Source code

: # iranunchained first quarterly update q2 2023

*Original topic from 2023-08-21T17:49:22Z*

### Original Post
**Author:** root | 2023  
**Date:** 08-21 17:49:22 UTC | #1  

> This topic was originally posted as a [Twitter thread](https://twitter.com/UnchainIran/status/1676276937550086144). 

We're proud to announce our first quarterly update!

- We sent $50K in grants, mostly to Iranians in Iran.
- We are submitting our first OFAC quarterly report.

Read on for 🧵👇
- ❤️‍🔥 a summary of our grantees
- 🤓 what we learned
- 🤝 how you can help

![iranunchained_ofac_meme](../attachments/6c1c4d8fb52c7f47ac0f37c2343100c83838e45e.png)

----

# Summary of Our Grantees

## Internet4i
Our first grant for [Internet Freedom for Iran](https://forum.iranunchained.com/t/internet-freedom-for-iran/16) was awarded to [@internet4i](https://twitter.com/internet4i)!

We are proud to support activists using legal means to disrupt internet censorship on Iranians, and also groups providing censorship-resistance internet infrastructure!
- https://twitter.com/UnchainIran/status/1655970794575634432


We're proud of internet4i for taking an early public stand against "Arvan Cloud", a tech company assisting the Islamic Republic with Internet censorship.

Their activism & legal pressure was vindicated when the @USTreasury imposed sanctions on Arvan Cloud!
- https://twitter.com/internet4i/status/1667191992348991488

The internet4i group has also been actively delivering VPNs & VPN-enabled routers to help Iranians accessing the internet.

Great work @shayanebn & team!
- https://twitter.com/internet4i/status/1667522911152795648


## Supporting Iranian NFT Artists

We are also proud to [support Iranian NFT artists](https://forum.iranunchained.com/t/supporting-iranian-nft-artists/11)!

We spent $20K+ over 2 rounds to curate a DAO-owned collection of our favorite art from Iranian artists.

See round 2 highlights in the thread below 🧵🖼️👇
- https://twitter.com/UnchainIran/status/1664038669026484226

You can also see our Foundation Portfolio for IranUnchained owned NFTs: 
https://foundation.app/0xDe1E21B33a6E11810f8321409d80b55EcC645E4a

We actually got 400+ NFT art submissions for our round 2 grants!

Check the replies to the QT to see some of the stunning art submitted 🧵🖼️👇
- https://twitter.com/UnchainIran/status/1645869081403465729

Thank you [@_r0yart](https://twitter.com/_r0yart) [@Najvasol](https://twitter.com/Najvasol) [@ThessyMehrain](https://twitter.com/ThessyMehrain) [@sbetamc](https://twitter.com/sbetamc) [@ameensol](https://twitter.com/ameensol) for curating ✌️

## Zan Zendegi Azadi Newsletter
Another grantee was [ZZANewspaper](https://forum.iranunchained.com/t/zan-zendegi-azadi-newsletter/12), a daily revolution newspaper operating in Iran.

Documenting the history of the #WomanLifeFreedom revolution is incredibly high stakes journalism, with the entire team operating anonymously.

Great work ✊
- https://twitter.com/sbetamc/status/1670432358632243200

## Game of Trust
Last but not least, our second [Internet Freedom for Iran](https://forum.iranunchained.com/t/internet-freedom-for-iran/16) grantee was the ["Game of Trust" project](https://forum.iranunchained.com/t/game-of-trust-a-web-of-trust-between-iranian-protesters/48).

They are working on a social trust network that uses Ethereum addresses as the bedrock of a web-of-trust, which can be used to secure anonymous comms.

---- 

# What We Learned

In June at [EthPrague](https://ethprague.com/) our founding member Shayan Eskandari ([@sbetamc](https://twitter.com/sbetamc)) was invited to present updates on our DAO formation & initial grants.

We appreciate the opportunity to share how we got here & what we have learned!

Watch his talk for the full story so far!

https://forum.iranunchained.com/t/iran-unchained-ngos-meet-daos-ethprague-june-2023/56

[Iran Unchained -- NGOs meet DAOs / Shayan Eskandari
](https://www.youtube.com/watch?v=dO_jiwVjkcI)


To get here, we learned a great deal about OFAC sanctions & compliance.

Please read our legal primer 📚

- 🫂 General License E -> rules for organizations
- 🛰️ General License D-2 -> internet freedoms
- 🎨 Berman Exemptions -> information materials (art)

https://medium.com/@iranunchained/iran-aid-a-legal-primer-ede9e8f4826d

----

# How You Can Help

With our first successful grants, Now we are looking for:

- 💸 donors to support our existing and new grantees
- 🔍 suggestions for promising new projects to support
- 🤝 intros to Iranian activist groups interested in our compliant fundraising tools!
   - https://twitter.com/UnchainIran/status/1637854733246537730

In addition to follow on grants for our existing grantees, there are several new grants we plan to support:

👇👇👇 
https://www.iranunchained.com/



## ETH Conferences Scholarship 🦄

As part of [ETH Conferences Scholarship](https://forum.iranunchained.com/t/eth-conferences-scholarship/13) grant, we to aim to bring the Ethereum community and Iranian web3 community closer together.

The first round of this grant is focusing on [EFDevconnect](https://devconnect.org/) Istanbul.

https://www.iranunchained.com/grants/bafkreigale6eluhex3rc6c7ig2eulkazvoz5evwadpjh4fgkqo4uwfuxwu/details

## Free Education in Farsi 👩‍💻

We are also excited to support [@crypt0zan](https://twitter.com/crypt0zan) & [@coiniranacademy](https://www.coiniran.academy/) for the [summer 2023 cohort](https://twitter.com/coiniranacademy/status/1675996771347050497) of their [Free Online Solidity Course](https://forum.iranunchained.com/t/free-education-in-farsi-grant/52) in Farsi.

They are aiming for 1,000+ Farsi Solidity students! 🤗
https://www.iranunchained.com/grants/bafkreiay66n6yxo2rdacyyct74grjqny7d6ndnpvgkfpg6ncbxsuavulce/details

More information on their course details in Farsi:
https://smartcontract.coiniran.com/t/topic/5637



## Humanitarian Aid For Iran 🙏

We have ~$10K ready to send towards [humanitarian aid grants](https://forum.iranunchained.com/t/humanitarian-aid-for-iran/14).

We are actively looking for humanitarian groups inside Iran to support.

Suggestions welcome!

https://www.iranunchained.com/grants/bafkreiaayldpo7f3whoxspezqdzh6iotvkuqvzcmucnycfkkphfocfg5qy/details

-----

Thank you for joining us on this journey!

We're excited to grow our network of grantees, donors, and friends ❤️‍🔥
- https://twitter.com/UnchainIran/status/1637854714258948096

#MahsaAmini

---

■ ■ ■ ■ ■ ■ ■

Task = Only the lines from the beginning of the data above through the line containing "Our first grant" should be repeated, exactly as they appear.

Reply to the exercise =
Source code

: # iranunchained first quarterly update q2 2023

*Original topic from 2023-08-21T17:49:22Z*

### Original Post
**Author:** root | 2023  
**Date:** 08-21 17:49:22 UTC | #1  

> This topic was originally posted as a [Twitter thread](https://twitter.com/UnchainIran/status/1676276937550086144). 

We're proud to announce our first quarterly update!

- We sent $50K in grants, mostly to Iranians in Iran.
- We are submitting our first OFAC quarterly report.

Read on for 🧵👇
- ❤️‍🔥 a summary of our grantees
- 🤓 what we learned
- 🤝 how you can help

![iranunchained_ofac_meme](../attachments/6c1c4d8fb52c7f47ac0f37c2343100c83838e45e.png)

----

# Summary of Our Grantees

## Internet4i
Our first grant for [Internet Freedom for Iran](https://forum.iranunchained.com/t/internet-freedom-for-iran/16) was awarded to [@internet4i](https://twitter.com/internet4i)!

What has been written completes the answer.